Check every line of the material for the word "directory". Copy those that have it.

Input =>
------------

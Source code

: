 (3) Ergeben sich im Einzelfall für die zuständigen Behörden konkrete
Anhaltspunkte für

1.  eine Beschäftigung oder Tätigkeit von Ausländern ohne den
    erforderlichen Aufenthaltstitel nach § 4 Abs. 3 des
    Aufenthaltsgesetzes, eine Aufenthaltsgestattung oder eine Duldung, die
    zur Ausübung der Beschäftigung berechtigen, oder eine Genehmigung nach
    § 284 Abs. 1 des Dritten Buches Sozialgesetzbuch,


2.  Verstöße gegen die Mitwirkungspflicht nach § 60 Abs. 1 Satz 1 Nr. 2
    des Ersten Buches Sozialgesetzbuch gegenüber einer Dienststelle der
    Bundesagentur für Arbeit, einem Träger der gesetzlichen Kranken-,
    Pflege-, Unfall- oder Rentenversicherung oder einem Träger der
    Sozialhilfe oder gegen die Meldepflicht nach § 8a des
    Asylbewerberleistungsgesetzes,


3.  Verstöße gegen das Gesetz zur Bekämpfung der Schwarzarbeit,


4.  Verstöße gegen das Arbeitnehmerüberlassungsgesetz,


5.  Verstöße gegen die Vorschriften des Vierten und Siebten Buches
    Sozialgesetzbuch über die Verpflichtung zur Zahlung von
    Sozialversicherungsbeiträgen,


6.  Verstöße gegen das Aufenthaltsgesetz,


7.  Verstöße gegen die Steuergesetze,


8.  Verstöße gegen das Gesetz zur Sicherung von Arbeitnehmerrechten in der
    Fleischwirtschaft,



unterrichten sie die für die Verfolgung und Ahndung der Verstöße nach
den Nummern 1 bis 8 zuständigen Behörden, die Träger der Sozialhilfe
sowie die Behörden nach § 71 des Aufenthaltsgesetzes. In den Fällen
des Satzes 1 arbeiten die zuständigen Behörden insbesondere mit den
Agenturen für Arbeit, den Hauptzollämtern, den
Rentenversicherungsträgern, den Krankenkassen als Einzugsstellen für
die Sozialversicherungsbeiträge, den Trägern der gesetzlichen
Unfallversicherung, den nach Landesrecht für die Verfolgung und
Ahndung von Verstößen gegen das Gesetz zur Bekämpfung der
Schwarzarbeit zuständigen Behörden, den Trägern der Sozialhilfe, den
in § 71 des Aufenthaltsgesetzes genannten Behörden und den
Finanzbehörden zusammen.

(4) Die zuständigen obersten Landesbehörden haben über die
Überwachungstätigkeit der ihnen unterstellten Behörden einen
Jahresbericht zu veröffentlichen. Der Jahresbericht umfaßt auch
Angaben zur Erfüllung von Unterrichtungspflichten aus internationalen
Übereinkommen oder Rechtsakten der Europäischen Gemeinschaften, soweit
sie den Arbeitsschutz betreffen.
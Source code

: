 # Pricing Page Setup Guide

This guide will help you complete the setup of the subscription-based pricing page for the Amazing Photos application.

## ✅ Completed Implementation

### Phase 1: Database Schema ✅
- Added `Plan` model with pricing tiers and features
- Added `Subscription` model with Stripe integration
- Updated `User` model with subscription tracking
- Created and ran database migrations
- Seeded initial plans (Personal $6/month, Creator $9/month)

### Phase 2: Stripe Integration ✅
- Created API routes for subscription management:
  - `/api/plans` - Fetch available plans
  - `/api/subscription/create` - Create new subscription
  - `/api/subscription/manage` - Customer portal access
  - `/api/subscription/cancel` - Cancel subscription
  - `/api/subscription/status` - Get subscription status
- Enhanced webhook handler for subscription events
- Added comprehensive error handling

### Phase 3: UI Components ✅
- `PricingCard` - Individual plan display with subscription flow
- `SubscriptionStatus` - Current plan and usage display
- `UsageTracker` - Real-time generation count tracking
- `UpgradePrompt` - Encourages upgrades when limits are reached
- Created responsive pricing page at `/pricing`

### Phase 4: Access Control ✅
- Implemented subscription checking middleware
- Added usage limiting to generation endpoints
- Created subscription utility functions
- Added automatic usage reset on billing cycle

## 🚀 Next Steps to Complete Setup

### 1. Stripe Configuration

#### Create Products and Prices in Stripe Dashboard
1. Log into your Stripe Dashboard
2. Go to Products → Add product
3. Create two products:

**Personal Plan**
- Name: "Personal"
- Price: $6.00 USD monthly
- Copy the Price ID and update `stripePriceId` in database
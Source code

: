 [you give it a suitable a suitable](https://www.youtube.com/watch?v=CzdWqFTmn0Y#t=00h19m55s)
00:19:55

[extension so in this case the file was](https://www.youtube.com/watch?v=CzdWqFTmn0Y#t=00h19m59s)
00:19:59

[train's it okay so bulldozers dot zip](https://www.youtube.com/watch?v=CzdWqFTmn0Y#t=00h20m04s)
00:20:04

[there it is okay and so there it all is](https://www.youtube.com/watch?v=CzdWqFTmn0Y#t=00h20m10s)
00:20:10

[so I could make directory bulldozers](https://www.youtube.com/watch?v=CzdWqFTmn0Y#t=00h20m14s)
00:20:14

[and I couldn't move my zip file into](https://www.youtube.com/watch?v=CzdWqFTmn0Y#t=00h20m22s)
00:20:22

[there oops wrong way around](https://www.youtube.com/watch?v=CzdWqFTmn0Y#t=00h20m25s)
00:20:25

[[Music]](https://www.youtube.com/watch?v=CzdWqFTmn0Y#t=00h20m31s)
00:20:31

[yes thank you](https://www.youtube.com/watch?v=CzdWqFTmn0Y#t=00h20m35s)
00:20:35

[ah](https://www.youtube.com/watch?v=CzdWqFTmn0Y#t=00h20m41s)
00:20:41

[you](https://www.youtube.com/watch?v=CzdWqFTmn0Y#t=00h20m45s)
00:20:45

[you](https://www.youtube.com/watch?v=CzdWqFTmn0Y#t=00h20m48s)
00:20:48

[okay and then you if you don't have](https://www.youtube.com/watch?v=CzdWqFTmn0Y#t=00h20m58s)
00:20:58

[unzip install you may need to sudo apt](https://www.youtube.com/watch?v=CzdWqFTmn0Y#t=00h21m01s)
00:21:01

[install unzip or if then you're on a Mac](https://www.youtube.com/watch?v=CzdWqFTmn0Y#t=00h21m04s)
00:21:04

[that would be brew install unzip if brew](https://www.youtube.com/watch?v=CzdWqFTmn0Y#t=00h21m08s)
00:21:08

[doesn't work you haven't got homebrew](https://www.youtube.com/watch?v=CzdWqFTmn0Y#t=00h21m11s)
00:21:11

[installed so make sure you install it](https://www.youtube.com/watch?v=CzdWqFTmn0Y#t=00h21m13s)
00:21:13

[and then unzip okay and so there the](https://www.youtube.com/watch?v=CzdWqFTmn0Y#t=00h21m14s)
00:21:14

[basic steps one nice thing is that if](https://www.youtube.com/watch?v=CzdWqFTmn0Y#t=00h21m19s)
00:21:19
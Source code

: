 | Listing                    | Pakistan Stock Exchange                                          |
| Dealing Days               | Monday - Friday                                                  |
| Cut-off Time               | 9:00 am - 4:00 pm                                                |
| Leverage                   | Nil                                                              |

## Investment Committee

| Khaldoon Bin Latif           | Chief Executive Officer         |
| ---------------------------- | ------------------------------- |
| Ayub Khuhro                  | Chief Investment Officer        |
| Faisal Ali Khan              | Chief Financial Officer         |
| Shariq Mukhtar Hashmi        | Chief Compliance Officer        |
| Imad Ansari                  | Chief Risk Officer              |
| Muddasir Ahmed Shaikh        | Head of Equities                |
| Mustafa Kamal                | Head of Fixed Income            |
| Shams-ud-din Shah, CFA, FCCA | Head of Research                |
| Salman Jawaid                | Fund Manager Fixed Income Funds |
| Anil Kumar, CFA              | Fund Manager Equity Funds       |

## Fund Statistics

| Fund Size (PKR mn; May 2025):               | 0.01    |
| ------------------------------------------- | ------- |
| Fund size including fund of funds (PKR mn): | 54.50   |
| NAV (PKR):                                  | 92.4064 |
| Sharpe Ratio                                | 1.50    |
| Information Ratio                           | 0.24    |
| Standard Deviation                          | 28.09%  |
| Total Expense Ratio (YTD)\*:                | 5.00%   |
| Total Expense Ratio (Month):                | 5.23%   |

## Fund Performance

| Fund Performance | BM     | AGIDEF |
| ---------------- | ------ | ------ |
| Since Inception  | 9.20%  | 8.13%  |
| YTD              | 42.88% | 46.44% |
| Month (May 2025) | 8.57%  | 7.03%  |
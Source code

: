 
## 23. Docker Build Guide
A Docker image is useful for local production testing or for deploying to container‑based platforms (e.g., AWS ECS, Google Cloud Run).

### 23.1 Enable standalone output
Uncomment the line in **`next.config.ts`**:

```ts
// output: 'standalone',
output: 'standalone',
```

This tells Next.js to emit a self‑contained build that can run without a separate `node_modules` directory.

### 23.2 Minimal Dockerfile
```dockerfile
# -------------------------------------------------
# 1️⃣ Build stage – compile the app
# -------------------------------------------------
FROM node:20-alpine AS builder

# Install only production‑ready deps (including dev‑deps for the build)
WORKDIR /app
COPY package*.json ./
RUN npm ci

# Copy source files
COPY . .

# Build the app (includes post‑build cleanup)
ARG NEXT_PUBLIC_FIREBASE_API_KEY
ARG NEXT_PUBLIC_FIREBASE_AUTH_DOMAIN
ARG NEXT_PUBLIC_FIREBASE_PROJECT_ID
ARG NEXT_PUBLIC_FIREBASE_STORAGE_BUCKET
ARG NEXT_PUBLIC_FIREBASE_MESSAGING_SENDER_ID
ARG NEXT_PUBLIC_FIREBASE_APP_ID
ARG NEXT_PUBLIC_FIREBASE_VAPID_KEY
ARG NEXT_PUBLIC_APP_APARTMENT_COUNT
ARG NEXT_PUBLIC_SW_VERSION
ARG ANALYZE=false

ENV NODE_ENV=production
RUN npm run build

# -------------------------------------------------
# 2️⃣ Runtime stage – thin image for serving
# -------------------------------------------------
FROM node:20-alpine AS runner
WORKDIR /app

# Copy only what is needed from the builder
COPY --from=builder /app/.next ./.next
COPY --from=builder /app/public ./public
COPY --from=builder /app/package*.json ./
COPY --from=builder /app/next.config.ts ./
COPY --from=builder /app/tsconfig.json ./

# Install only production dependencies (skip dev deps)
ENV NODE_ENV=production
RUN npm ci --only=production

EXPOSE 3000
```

------------

Answer space =>
[so I could make directory bulldozers](https://www.youtube.com/watch?v=CzdWqFTmn0Y#t=00h20m14s)
This tells Next.js to emit a self‑contained build that can run without a separate `node_modules` directory.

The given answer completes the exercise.